2. Controllable coolant pump according to claim 1, characterized characterized in that the dynamic sealing area (237) of the first sealing element (234) is spaced apart from the inside of the guide bushing (14) in the unloaded state.

3. Controllable coolant pump according to claim 1 or 2, characterized in that the outside of the static sealing area (235) of the first sealing element (234) lies against the inside of the piston rod bore (13) in a sealing manner.

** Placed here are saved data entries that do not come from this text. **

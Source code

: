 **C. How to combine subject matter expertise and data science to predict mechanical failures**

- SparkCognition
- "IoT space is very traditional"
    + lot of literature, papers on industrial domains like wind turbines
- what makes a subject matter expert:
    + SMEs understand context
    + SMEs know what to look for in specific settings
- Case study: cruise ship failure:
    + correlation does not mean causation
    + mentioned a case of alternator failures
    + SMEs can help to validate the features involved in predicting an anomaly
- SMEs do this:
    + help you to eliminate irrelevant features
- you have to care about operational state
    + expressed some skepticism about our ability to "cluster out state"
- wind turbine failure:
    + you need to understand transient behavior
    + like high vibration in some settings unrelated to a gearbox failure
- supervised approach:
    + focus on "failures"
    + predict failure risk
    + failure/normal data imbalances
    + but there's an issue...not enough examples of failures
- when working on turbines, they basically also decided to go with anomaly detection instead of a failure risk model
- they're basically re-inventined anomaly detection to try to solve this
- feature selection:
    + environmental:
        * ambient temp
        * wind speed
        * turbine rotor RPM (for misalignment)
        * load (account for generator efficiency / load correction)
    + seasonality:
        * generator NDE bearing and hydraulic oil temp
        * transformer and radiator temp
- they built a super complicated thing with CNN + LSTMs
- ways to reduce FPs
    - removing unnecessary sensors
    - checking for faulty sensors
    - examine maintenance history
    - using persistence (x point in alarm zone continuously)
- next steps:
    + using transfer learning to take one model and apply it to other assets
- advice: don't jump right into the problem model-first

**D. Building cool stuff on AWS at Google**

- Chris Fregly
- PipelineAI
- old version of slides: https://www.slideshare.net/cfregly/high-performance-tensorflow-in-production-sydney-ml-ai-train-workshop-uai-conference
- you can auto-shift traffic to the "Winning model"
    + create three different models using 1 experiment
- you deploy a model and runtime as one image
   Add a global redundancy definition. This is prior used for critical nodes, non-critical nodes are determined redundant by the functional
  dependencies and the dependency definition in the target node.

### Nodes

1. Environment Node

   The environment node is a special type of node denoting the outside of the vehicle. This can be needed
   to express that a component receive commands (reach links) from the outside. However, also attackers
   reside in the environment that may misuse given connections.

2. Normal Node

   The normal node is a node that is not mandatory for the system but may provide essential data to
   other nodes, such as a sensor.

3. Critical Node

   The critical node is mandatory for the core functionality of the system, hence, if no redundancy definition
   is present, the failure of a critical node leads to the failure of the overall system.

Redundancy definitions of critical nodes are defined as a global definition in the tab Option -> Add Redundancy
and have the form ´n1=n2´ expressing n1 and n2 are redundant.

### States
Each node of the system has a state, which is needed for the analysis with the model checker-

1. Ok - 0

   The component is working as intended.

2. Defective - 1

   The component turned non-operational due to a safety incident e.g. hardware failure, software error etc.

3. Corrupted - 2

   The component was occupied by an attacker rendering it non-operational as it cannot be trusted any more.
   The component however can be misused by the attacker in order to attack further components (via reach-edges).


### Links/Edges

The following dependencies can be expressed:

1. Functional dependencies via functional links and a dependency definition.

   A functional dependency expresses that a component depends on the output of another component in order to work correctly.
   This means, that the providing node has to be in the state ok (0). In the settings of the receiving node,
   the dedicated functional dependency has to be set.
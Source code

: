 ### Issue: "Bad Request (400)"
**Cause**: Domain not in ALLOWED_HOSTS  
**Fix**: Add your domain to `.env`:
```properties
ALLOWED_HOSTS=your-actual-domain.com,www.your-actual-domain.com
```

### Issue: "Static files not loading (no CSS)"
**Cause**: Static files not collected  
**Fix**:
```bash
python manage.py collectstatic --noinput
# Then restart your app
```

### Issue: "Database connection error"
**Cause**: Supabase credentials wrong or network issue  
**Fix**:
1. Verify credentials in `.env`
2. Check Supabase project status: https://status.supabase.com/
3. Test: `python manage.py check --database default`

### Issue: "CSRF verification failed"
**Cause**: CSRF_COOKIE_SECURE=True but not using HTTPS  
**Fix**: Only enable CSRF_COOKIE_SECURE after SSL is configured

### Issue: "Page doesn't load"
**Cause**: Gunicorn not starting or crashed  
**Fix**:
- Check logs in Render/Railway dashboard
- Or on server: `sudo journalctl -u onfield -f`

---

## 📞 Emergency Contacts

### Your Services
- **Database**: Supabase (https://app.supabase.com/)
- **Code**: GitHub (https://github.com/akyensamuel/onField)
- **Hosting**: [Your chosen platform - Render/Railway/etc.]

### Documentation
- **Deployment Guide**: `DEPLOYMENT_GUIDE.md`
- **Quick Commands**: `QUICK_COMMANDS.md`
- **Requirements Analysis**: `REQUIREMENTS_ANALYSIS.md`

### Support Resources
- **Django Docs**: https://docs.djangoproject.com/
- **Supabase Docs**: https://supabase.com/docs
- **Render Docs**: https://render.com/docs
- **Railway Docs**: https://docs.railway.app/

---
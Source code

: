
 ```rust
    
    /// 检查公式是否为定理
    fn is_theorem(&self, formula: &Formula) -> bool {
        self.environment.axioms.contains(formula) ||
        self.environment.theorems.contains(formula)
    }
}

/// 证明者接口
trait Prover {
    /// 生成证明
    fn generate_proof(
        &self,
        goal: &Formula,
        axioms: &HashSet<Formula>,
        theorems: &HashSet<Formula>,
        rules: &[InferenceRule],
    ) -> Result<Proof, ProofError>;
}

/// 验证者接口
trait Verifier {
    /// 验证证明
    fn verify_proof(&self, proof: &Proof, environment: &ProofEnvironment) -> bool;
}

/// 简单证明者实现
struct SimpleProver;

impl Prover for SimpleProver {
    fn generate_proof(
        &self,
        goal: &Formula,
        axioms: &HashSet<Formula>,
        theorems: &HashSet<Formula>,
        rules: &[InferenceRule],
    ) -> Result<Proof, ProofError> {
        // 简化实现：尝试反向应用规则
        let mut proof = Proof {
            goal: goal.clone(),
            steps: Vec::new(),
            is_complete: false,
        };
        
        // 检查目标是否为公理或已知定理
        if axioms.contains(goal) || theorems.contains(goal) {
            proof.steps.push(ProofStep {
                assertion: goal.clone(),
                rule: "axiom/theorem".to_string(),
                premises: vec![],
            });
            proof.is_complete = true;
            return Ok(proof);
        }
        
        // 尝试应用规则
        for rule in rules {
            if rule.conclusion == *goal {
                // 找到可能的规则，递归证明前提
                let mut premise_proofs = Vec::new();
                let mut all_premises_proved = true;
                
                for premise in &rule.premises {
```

4. Controllable coolant pump according to one of the preceding claims, characterized in that the static sealing area (235) of the first sealing element (234) has an annular elevation (236) in the area of the end face of the sealing device (15).

5. Controllable coolant pump according to one of the preceding claims, characterized in that the dynamic sealing area (246,247) of the second sealing element (244) extends from the impeller-near end of the guide bushing (14) into the pump chamber and is outside the guide bushing (14).

6. Controllable coolant pump according to one of the preceding claims, characterized in that the outside of the static sealing area (245) of the second sealing element (244) rests in a sealing manner on the inside of the piston rod bore (13) and that the dynamic sealing area (246) of the second sealing element ( 244) is designed at its end on the impeller side on its outside from the guide bushing (14) to taper conically in a conical region (246).

7. Controllable coolant pump according to one of the preceding claims, characterized in that the second sealing element (244) is pushed onto the guide bushing (14) and engages in at least one annular groove (241) of the guide bushing (14) to fix the position.

8. Controllable coolant pump according to one of the preceding claims, characterized in that between the two sealing elements (234,244) a drainage line is arranged in the guide bushing (14).

9. Controllable coolant pump according to one of the preceding claims, characterized in that the dynamic sealing areas (237,246) are designed as sealing lips.

10. Controllable coolant pump according to one of the preceding claims, characterized in that the sealing elements (234, 244) at least partially encompass the guide bushing (14) on the front side.